[[ DATA FOR THIS TASK, beginning ]]
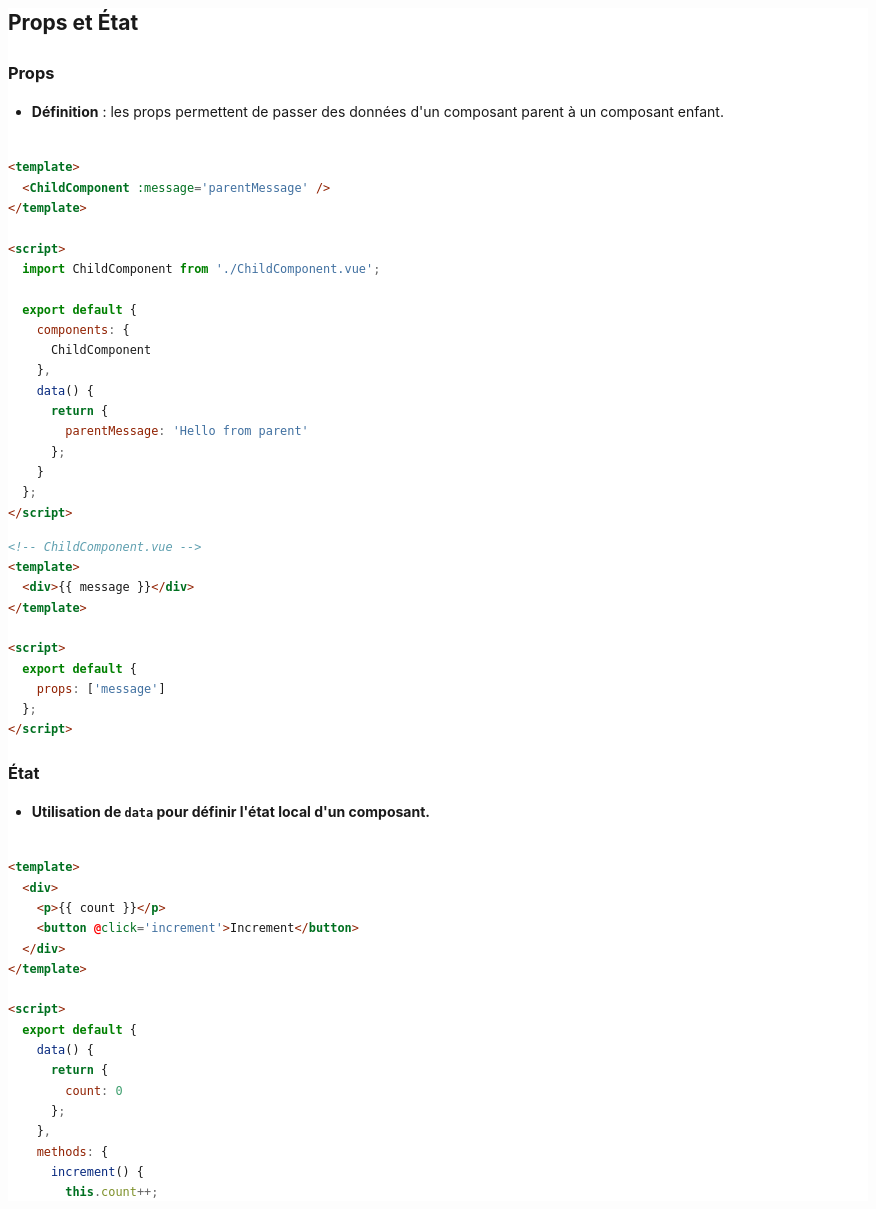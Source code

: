 ## Props et État

### Props

- **Définition** : les props permettent de passer des données d'un composant parent à un composant enfant.

```html

<template>
  <ChildComponent :message='parentMessage' />
</template>

<script>
  import ChildComponent from './ChildComponent.vue';

  export default {
    components: {
      ChildComponent
    },
    data() {
      return {
        parentMessage: 'Hello from parent'
      };
    }
  };
</script>
```

```html
<!-- ChildComponent.vue -->
<template>
  <div>{{ message }}</div>
</template>

<script>
  export default {
    props: ['message']
  };
</script>
```

### État

- **Utilisation de `data` pour définir l'état local d'un composant.**

```html

<template>
  <div>
    <p>{{ count }}</p>
    <button @click='increment'>Increment</button>
  </div>
</template>

<script>
  export default {
    data() {
      return {
        count: 0
      };
    },
    methods: {
      increment() {
        this.count++;
```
[[ DATA FOR THIS TASK, end ]]
• **ABOUT THIS EXERCISE**
What lines in the data above contain the word "ChildComponent"? Copy them all.

• **FINAL ANSWER**
  <ChildComponent :message='parentMessage' />
  import ChildComponent from './ChildComponent.vue';
      ChildComponent
<!-- ChildComponent.vue -->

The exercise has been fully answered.